Only the lines from the first line of the material below to the line containing "a $6$-cycle over a", inclusive, should be copied, each exactly as written.

★ ★ ★ ★ ★ ★ ★

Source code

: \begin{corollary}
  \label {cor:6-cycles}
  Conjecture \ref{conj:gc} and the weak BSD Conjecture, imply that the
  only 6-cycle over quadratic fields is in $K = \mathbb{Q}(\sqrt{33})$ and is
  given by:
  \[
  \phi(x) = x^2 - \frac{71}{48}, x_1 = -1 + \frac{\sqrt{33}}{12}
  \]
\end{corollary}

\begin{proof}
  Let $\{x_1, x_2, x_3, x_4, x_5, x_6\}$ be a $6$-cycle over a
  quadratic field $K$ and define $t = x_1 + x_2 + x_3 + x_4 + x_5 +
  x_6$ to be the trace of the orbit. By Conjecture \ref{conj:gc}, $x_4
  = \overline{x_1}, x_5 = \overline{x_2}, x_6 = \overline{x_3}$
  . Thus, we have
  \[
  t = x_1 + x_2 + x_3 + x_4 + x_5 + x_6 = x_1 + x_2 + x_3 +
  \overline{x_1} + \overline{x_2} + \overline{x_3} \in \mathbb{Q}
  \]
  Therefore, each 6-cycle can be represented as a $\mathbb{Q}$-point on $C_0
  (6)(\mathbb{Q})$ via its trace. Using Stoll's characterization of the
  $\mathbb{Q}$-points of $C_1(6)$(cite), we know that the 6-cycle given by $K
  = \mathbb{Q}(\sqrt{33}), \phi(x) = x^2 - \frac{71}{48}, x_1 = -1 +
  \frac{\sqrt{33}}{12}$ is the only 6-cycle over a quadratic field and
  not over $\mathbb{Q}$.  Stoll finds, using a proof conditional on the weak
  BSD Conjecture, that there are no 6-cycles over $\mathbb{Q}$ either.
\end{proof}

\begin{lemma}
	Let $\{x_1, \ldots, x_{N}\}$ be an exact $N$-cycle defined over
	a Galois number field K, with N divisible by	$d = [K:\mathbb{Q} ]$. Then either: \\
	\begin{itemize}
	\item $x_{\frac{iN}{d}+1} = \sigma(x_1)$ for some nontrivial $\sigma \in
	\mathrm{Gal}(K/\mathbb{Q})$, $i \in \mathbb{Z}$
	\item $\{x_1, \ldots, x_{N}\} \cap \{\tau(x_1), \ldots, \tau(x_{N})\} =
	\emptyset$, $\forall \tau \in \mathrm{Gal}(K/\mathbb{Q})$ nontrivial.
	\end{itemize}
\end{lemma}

★ ★ ★ ★ ★ ★ ★

**THE ANSWER**
Source code

: \begin{corollary}
  \label {cor:6-cycles}
  Conjecture \ref{conj:gc} and the weak BSD Conjecture, imply that the
  only 6-cycle over quadratic fields is in $K = \mathbb{Q}(\sqrt{33})$ and is
  given by:
  \[
  \phi(x) = x^2 - \frac{71}{48}, x_1 = -1 + \frac{\sqrt{33}}{12}
  \]
\end{corollary}

\begin{proof}
  Let $\{x_1, x_2, x_3, x_4, x_5, x_6\}$ be a $6$-cycle over a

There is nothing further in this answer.